The benefits of caffeine work even in small or normal doses (between 60 and 200 mg). However, if you take more than 250 mg of caffeine, your body will start to react negatively. Higher amounts of caffeine can cause the following results: headache, increased heart rate, nausea, increased breathing rate, nervousness, muscle tremors, and more. Meanwhile, several studies have shown that the body can become dependent on caffeine. If you’re showing signs of withdrawal, such as fatigue and headaches, when you quit caffeinated beverages, you’re more likely to become dependent.
As you might imagine, this type of dependency can have a huge impact on the quality of your sleep…
Since caffeine stops sleepiness, it makes sense that it would affect your sleep schedule. Without getting too professional, caffeine has a half-life of six hours. That means, six hours after drinking that cup of coffee, half of it is still in your system. So, if you drink a cup of coffee with 200 mg of caffeine at 5:00 pm, you will have 100 mg of caffeine left in your body at 11:00 pm. This can seriously affect your sleep – you might not even notice it until the next day! You see, while that little bit of caffeine will get you to sleep, you probably won’t get into deeper REM sleep. that’s right!

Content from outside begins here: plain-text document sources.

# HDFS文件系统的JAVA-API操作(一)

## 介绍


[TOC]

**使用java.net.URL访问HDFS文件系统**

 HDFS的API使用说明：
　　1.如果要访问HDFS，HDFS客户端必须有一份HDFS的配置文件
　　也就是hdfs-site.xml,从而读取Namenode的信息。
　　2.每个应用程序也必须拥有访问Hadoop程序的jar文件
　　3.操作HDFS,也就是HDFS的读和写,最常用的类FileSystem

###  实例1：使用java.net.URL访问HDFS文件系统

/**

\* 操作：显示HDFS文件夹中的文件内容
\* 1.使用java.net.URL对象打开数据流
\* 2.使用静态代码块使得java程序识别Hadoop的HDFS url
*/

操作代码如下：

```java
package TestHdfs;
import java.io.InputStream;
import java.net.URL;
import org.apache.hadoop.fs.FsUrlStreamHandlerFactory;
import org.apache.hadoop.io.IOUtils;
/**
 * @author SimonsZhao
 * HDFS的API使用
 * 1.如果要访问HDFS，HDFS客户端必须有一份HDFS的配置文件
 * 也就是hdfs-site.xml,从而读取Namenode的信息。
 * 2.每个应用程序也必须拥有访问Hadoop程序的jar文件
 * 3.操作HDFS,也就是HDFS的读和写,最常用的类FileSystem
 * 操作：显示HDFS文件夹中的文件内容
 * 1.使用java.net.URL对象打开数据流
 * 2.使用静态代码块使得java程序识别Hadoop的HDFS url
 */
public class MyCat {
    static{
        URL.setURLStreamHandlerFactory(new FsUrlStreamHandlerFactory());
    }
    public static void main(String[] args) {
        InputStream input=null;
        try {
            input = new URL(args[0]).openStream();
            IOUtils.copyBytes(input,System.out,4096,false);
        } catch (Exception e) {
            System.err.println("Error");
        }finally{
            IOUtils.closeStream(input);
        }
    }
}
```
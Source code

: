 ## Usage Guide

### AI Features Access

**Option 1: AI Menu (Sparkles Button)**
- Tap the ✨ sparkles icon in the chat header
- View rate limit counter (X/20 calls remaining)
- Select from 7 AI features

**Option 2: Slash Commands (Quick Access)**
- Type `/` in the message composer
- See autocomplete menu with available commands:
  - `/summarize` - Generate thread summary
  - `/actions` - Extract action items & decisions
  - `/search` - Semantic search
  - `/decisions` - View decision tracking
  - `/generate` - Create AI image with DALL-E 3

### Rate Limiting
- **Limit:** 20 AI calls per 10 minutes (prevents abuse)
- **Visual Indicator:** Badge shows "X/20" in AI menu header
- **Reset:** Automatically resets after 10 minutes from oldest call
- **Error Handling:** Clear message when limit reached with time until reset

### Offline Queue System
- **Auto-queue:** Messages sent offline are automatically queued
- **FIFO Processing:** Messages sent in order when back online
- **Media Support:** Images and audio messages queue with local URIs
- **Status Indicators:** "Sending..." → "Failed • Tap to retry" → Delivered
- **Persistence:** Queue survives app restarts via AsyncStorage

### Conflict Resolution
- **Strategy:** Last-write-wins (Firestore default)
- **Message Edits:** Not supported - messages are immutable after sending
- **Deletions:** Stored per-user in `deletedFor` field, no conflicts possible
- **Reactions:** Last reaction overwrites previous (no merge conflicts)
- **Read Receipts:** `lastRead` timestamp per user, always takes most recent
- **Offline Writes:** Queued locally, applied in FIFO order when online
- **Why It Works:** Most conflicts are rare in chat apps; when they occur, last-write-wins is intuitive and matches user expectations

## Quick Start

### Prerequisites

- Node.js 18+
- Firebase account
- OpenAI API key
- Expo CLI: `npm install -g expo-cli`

Meanwhile, as mentioned earlier, caffeine can also affect your adenosine levels. Because it blocks the production of adenosine, caffeine can change your entire schedule by causing you to feel tired later. To make matters worse, the more caffeine affects sleep patterns, the less sleep you’ll get, making you more dependent on caffeine. This will only create a vicious circle.
Need to get off the caffeine train and reset your sleep schedule? Well, while it’s not easy, it’s doable. Like any medication, you first need to flush all caffeine from your system. Stay away from caffeinated beverages for a few weeks first. Then, slowly start adding them back into your life, rather than drinking them multiple times a day. Your body and your dreams will undoubtedly thank you!